**About this exercise**: How many lines in the records below contain the word "smooth"? Answer with the number alone.

**Records shown**:
▼▼▼
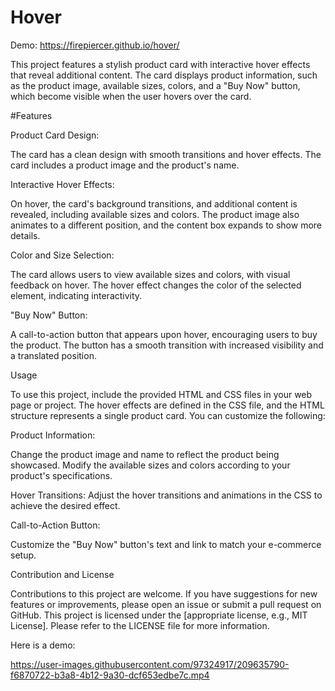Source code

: # Hover


Demo: https://firepiercer.github.io/hover/


This project features a stylish product card with interactive hover effects that reveal additional content. The card displays product information, such as the product image, available sizes, colors, and a "Buy Now" button, which become visible when the user hovers over the card.

#Features

Product Card Design:

The card has a clean design with smooth transitions and hover effects.
The card includes a product image and the product's name.

Interactive Hover Effects:

On hover, the card's background transitions, and additional content is revealed, including available sizes and colors.
The product image also animates to a different position, and the content box expands to show more details.

Color and Size Selection:

The card allows users to view available sizes and colors, with visual feedback on hover.
The hover effect changes the color of the selected element, indicating interactivity.

"Buy Now" Button:

A call-to-action button that appears upon hover, encouraging users to buy the product.
The button has a smooth transition with increased visibility and a translated position.

Usage

To use this project, include the provided HTML and CSS files in your web page or project. The hover effects are defined in the CSS file, and the HTML structure represents a single product card. You can customize the following:


Product Information:

Change the product image and name to reflect the product being showcased.
Modify the available sizes and colors according to your product's specifications.

Hover Transitions:
Adjust the hover transitions and animations in the CSS to achieve the desired effect.

Call-to-Action Button:

Customize the "Buy Now" button's text and link to match your e-commerce setup.

Contribution and License

Contributions to this project are welcome. If you have suggestions for new features or improvements, please open an issue or submit a pull request on GitHub. This project is licensed under the [appropriate license, e.g., MIT License]. Please refer to the LICENSE file for more information.

Here is a demo:

https://user-images.githubusercontent.com/97324917/209635790-f6870722-b3a8-4b12-9a30-dcf653edbe7c.mp4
▲▲▲
**Response box**: 2